Search code examples
pythonmachine-learningscikit-learnlasso-regression

How to build a predict function with Lasso and RobustScalar?


I'm trying to figure out how to predict values with LASSO regression without using the .predict function that Sklearn provides. This is basically just to broaden my understanding of how LASSO works internally. I asked a question on Cross Validated about how LASSO regression works, and one of the comments mentioned how the predict function works the same as in Linear Regression. Because of this, I wanted to try and make my own function to do this.

I was able to successfully recreate the predict function in simpler examples, but when I try to use it in conjunction with RobustScaler, I keep getting different outputs. With this example, I'm getting the prediction as 4.33 with Sklearn, and 6.18 with my own function. What am I missing here? Am I not inverse transforming the prediction correctly at the end?

import pandas as pd
from sklearn.preprocessing import RobustScaler
from sklearn.linear_model import Lasso
import numpy as np

df = pd.DataFrame({'Y':[5, -10, 10, .5, 2.5, 15], 'X1':[1., -2.,  2., .1, .5, 3], 'X2':[1, 1, 2, 1, 1, 1], 
              'X3':[6, 6, 6, 5, 6, 4], 'X4':[6, 5, 4, 3, 2, 1]})

X = df[['X1','X2','X3','X4']]
y = df[['Y']]

#Scaling 
transformer_x = RobustScaler().fit(X)
transformer_y = RobustScaler().fit(y) 
X_scal = transformer_x.transform(X)
y_scal = transformer_y.transform(y)

#LASSO
lasso = Lasso()
lasso = lasso.fit(X_scal, y_scal)

#LASSO info
print('Score: ', lasso.score(X_scal,y_scal))
print('Raw Intercept: ', lasso.intercept_.round(2)[0]) 
intercept = transformer_y.inverse_transform([lasso.intercept_])[0][0]
print('Unscaled Intercept: ', intercept) 
print('\nCoefficients Used: ')
coeff_array = lasso.coef_
inverse_coeff_array = transformer_x.inverse_transform(lasso.coef_.reshape(1,-1))[0]
for i,j,k in zip(X.columns, coeff_array, inverse_coeff_array):
    if j != 0:
        print(i, j.round(2), k.round(2))

#Predictions
example = [[3,1,1,1]]
pred = lasso.predict(example)
pred_scal = transformer_y.inverse_transform(pred.reshape(-1, 1))
print('\nRaw Prediction where X1 = 3: ', pred[0])
print('Unscaled Prediction where X1 = 3: ', pred_scal[0][0])
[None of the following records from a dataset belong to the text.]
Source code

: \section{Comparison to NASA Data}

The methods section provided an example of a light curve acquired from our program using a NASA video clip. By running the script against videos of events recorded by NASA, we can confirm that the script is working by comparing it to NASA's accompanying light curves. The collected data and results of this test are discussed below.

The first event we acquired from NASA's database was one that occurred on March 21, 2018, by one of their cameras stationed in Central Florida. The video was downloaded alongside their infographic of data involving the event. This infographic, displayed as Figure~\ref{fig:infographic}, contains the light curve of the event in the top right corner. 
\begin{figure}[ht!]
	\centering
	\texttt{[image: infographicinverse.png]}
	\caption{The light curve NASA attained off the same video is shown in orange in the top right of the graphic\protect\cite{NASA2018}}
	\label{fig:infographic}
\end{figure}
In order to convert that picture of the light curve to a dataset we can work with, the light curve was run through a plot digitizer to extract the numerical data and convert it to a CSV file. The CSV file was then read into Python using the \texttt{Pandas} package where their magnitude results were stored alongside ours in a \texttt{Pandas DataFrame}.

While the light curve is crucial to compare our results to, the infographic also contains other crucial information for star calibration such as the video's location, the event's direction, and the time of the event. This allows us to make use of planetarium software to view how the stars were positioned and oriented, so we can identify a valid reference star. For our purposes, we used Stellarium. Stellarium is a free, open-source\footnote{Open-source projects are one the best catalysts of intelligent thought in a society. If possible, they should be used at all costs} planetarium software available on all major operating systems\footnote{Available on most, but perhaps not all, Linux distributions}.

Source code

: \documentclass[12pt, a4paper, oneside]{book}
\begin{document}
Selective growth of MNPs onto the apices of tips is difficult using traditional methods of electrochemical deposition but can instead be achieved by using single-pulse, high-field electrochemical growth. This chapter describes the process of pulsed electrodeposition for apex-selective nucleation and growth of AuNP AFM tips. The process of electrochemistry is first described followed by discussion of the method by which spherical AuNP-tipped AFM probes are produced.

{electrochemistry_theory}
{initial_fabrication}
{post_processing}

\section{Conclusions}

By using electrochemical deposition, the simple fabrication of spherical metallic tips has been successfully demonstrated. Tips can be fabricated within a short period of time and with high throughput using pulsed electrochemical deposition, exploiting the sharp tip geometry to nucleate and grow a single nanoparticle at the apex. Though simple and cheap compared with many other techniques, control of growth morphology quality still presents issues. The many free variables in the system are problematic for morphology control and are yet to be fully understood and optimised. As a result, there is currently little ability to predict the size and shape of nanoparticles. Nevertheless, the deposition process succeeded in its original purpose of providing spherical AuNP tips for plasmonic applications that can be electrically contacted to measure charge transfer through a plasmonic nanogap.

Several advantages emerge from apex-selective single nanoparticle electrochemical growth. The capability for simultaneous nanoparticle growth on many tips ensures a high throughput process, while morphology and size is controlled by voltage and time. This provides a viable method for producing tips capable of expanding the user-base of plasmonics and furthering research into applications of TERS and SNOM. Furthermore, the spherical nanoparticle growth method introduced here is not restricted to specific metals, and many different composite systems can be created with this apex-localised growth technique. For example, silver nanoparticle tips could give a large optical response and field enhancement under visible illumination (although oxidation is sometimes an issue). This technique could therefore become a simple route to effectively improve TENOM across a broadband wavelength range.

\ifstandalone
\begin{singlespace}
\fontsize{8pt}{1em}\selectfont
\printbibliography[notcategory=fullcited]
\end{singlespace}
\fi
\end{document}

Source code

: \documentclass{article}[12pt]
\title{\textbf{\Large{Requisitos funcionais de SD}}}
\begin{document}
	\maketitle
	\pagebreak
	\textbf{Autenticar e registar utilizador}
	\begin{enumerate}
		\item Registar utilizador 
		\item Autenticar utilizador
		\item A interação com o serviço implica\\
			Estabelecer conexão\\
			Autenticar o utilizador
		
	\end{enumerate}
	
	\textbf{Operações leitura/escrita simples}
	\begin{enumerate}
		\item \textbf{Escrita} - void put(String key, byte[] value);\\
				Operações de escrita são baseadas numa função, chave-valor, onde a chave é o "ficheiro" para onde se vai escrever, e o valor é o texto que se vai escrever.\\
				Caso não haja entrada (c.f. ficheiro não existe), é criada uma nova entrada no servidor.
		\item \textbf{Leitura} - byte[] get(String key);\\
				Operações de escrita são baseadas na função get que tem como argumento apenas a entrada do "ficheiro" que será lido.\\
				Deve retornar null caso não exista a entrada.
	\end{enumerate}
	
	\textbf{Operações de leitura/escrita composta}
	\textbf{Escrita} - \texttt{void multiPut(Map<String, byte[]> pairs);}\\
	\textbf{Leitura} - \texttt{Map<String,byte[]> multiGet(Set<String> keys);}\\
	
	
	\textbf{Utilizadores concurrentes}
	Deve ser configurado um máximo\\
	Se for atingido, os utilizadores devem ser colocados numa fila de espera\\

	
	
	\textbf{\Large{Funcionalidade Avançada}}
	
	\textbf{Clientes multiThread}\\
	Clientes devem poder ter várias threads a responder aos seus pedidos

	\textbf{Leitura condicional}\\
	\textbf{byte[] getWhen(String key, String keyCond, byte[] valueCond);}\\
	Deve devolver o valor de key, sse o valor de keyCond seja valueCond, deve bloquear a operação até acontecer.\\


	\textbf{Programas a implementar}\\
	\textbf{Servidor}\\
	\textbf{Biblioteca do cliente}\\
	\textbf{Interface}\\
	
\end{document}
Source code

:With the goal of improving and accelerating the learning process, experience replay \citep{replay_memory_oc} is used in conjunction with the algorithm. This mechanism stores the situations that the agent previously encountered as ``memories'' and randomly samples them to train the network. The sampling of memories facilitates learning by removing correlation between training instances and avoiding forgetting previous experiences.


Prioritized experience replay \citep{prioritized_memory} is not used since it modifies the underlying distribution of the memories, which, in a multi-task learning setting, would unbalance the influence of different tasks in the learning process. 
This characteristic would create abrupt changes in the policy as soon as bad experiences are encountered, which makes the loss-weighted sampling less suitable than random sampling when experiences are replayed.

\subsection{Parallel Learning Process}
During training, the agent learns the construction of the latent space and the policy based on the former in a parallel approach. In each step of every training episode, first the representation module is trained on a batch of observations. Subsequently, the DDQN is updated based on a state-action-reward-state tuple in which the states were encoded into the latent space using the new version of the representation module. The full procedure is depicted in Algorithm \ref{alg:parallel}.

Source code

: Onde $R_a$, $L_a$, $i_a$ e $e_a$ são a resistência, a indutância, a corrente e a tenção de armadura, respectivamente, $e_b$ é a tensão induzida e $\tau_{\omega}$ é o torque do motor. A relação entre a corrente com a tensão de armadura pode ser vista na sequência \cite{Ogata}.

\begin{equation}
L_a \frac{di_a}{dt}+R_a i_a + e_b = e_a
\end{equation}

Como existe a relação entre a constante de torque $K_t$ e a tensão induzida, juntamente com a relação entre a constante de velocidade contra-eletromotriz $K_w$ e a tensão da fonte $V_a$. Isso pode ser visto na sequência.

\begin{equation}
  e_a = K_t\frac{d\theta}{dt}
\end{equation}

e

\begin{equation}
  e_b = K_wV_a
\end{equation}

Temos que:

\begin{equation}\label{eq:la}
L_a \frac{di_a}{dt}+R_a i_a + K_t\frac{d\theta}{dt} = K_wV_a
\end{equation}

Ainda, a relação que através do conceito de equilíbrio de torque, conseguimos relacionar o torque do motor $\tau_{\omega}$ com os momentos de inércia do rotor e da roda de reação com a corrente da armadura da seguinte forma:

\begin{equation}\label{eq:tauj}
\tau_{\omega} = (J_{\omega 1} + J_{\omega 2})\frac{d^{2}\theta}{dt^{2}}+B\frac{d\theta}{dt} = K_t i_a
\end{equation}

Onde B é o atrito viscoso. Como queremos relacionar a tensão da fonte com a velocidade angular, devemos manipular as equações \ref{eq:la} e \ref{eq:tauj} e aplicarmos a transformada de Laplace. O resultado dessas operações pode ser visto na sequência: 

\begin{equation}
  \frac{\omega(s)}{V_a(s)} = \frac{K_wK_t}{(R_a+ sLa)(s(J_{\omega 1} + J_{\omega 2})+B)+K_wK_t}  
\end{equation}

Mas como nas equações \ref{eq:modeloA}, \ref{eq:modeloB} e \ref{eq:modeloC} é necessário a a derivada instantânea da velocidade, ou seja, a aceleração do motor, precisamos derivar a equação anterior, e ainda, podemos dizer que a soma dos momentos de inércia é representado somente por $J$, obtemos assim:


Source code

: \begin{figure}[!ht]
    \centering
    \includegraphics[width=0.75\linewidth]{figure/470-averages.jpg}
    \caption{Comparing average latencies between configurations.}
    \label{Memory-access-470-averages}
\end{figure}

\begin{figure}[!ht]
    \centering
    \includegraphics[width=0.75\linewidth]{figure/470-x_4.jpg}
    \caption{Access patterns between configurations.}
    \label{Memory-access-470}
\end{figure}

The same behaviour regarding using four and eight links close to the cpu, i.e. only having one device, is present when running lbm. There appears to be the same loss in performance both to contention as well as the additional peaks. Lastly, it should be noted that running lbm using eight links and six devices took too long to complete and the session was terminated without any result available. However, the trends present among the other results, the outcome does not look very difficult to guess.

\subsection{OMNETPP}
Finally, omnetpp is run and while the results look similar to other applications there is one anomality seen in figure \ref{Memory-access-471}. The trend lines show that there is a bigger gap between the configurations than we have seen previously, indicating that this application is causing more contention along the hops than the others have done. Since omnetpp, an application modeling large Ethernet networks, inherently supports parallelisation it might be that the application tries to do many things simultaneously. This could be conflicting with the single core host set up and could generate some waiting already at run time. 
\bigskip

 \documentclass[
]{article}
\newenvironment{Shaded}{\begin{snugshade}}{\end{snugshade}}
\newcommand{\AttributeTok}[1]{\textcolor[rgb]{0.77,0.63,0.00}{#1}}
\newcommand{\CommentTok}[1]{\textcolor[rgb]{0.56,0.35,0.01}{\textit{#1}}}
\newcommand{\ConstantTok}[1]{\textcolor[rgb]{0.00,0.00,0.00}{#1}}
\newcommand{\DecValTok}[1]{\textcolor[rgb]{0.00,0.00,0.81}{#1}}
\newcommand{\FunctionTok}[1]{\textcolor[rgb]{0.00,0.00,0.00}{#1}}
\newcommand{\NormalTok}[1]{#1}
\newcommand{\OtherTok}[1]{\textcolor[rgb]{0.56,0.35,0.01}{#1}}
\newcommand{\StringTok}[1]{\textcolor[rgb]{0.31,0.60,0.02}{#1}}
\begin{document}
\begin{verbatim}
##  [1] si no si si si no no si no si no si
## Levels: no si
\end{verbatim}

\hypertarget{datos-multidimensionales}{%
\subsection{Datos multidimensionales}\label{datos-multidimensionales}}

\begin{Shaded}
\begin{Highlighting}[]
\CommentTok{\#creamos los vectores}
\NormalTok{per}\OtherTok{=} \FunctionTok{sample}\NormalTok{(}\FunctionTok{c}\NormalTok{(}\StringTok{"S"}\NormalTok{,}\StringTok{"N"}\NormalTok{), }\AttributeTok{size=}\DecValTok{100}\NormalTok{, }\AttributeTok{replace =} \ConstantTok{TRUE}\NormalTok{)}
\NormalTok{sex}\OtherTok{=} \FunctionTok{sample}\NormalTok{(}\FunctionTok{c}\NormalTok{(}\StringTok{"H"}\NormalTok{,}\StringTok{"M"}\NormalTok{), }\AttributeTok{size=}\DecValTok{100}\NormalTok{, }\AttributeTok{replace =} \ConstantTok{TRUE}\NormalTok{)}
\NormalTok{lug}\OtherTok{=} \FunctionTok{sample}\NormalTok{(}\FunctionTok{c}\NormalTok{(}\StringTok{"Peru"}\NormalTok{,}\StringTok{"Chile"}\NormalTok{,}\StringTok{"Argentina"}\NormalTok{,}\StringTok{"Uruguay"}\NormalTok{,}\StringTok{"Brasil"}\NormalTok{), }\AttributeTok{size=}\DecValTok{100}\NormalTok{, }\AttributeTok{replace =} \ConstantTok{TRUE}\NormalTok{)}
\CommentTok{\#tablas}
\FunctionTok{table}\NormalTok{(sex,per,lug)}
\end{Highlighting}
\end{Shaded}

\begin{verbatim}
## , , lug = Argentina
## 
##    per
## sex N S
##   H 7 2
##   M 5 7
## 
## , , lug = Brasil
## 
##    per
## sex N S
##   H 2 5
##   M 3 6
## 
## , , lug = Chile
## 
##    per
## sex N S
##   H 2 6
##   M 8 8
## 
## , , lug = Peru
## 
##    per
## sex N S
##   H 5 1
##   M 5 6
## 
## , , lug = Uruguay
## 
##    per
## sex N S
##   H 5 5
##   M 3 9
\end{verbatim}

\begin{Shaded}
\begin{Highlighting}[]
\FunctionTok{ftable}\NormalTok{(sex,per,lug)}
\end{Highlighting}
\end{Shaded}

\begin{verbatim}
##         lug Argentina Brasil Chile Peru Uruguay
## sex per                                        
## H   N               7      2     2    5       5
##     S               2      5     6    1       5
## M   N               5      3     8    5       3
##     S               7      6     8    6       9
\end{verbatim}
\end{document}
#Predictions without using the .predict function 
def lasso_predict_value_(X1,X2,X3,X4): 
    print('intercept: ', intercept)
    print('coef: ', inverse_coeff_array[0])
    print('X1: ', X1)
    preds = intercept + inverse_coeff_array[0]*X1
    print('Your predicted value is: ', preds)

lasso_predict_value_(3,1,1,1)

Solution

  • The trained Lasso does not have any information whether the given datapoint is scalled or not. Hence your manual method to do the predict should not take the scalling aspect of it.

    If I remove your processing on the model co-efficients, we can get the result of sklearn model

    
    example = [[3,1,1,1]]
    lasso.predict(example)
    
    # array([0.07533937])
    
    
    #Predictions without using the .predict function 
    def lasso_predict_value_(X1,X2,X3,X4): 
        x_test = np.array([X1,X2, X3, X4])
        preds = lasso.intercept_ + sum(x_test*lasso.coef_)
        print('Your predicted value is: ', preds)
    
    
    lasso_predict_value_(3,1,1,1)
    
    # Your predicted value is:  [0.07533937]
    
    

    Update 2:

    Once I use LASSO, I then need to see what my predictions were in their original units. My dependent variable is in dollar amounts, and if I don't inverse transform it back, I'm unable to see how many dollars I need for the prediction.

    This is a very valid scenario. You need to apply the transformer_y.inverse_transform to get your unscalled dollar amount value. There is no need for disturbing the model weights.

    Updated example

    example = [[3,1,1,1]]
    scaled_pred = lasso.predict(transformer_x.transform(example))
    transformer_y.inverse_transform([scaled_pred])
    # array([[4.07460407]])
    
    #Predictions without using the .predict function 
    def lasso_predict_value_(X1,X2,X3,X4): 
        x_test = transformer_x.transform(np.array([X1,X2, X3, X4]).reshape(1,-1))[0]
        preds = lasso.intercept_ + sum(x_test*lasso.coef_)
        print('Your predicted value is: ', preds)
        print('Your unscaled predicted value is: ', 
              transformer_y.inverse_transform([scaled_pred]))
    
    
    lasso_predict_value_(3,1,1,1)
    # Your predicted value is:  [0.0418844]    
    # Your unscaled predicted value is:  [[4.07460407]]